« Les États-Unis sont déçus par le processus gravement entaché ayant abouti au récent référendum sur une nouvelle constitution en République du Congo », a annoncé mercredi 28 octobre le département d’État dans un communiqué.

Washington estime que « la crédibilité du référendum a été altérée par la violence, l’intimidation et de graves restrictions des libertés fondamentales ».

Le référendum s’est tenu le 25 octobre. Selon les chiffres officiels communiqués par le ministre de l’Intérieur, Raymond Mboulou, le projet de Constitution a été approuvé à hauteur de 92,96% des voix, avec un taux de participation très controversé de plus de 72 %.

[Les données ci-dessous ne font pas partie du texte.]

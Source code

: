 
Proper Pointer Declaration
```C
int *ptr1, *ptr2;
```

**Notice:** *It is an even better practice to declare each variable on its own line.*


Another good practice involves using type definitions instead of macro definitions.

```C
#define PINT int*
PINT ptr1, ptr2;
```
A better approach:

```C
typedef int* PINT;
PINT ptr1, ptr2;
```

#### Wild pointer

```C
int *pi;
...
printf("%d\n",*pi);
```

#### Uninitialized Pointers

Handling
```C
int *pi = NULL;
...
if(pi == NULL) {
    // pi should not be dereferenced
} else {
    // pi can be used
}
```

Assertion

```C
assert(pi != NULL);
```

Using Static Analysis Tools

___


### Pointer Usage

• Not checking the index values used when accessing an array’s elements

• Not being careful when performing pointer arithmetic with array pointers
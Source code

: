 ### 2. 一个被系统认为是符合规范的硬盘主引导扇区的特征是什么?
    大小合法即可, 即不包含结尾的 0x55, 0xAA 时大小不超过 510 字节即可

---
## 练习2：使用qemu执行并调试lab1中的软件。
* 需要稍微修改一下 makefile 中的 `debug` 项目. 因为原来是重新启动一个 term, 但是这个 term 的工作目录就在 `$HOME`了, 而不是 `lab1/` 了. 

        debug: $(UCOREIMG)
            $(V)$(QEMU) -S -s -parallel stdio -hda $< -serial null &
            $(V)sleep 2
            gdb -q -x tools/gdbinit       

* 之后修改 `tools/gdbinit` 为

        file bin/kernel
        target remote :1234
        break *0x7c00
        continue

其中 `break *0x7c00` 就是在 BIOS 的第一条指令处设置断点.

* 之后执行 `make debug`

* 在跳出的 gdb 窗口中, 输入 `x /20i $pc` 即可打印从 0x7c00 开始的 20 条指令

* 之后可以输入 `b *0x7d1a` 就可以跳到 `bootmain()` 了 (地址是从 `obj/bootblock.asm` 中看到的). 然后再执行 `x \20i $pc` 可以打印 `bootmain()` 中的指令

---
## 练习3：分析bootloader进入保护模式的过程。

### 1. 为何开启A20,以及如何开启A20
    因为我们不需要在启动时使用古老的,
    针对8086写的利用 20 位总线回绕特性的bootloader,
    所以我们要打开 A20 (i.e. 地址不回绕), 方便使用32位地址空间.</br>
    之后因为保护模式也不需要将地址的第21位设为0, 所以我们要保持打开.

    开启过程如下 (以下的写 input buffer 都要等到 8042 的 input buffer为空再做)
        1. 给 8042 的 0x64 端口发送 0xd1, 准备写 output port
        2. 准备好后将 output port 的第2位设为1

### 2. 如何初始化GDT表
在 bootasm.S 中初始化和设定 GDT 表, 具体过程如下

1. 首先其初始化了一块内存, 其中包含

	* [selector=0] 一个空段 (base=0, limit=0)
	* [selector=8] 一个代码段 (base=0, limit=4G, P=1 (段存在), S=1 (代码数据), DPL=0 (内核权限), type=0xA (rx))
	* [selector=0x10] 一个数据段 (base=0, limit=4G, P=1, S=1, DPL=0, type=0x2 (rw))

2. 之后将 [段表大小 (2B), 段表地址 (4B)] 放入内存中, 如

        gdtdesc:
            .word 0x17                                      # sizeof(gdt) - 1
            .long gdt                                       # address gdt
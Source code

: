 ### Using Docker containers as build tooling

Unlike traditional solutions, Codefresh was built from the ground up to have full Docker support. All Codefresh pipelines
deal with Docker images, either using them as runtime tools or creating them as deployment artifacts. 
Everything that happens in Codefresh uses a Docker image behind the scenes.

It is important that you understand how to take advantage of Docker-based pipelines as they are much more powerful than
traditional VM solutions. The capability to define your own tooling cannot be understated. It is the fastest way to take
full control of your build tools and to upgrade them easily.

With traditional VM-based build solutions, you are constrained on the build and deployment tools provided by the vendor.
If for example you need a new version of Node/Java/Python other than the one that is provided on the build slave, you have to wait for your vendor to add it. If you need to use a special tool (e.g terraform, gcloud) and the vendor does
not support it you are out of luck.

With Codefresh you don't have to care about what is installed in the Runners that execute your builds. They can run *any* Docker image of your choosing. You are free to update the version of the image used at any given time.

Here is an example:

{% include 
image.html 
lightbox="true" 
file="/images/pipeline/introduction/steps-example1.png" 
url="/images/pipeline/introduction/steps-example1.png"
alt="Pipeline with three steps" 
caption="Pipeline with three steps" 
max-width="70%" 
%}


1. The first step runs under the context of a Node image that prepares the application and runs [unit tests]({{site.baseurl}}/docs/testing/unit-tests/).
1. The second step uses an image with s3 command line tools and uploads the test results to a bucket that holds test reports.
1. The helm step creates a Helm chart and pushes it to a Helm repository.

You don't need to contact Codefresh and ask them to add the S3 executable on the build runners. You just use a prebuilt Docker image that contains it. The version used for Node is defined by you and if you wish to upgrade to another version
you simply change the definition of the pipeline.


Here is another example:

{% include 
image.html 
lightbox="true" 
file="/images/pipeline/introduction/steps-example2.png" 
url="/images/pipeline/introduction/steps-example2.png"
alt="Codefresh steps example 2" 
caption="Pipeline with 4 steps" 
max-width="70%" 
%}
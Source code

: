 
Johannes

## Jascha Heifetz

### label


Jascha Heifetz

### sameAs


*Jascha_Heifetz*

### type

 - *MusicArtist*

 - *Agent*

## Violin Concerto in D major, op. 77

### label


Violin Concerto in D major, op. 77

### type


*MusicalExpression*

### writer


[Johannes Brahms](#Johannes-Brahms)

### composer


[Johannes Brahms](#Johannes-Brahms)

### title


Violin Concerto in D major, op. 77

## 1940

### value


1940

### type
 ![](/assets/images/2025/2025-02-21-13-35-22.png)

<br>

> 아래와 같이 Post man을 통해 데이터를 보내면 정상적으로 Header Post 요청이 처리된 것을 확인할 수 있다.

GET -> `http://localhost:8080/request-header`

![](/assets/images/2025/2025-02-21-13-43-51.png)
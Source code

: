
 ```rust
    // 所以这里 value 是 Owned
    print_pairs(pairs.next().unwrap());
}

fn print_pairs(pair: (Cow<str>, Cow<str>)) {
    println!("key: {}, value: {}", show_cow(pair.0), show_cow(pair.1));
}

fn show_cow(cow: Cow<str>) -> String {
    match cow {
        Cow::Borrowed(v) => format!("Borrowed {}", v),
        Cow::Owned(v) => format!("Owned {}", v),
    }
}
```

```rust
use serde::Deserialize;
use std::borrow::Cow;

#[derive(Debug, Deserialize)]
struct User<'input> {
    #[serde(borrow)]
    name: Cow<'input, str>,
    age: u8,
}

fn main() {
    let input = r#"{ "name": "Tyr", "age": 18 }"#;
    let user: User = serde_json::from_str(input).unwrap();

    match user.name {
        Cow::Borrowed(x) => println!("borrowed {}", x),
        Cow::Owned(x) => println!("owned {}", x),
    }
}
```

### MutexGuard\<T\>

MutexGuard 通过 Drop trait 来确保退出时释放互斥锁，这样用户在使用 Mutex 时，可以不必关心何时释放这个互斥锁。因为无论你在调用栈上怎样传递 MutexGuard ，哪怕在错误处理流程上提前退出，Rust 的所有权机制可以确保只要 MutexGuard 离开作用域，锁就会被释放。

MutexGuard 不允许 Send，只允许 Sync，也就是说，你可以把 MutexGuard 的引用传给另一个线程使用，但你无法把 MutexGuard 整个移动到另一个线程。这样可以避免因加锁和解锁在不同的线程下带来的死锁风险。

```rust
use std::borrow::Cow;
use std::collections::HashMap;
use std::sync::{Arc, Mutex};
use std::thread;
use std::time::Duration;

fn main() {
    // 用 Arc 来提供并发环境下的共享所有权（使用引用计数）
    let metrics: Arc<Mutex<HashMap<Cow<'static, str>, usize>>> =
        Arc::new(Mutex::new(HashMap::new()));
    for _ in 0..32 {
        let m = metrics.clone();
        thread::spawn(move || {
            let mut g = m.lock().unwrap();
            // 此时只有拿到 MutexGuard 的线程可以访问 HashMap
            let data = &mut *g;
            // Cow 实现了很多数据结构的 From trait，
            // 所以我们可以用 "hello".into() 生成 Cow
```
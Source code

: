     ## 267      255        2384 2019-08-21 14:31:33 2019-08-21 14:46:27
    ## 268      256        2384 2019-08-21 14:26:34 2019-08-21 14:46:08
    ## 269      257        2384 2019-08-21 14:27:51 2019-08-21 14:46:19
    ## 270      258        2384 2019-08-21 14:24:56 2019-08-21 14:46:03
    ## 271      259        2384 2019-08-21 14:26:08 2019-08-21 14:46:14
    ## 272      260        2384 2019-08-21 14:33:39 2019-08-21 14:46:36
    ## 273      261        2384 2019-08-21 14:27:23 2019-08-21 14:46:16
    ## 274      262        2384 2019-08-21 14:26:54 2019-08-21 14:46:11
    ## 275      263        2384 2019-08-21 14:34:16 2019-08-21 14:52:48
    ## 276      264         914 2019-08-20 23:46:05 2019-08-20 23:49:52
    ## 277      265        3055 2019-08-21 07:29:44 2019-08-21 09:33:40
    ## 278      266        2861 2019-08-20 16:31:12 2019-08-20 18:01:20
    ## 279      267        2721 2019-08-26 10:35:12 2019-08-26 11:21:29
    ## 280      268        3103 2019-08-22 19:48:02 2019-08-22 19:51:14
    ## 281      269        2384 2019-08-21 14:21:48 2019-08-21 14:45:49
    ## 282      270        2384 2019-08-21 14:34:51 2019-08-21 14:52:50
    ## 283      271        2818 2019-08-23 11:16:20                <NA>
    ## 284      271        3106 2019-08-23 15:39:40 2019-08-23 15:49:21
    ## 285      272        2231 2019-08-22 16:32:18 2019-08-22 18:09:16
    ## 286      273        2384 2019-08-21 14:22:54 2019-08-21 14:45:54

« À la suite de ces événements, les États-Unis pressent instamment toutes les parties à se rassembler pacifiquement pour prendre part à un dialogue politique ouvert à tous, poursuit le département d’État. Ce dialogue doit conduire à des réformes électorales à prendre de toute urgence et d’un commun accord. »

L’opposition dans la rue le 30 octobre

« Nous appelons également le gouvernement congolais à respecter les droits de ses citoyens aux libertés d’expression, de réunion et d’association, qui sont essentielles à une société démocratique stable », conclu le communiqué.

Peu après la publication des résultats du scrutin, les deux principales coalitions d’opposition congolaise ont appelé à une « marche patriotique et pacifique » pour « barrer la route à l’escroquerie et à la dictature ». La manifestation doit se tenir vendredi.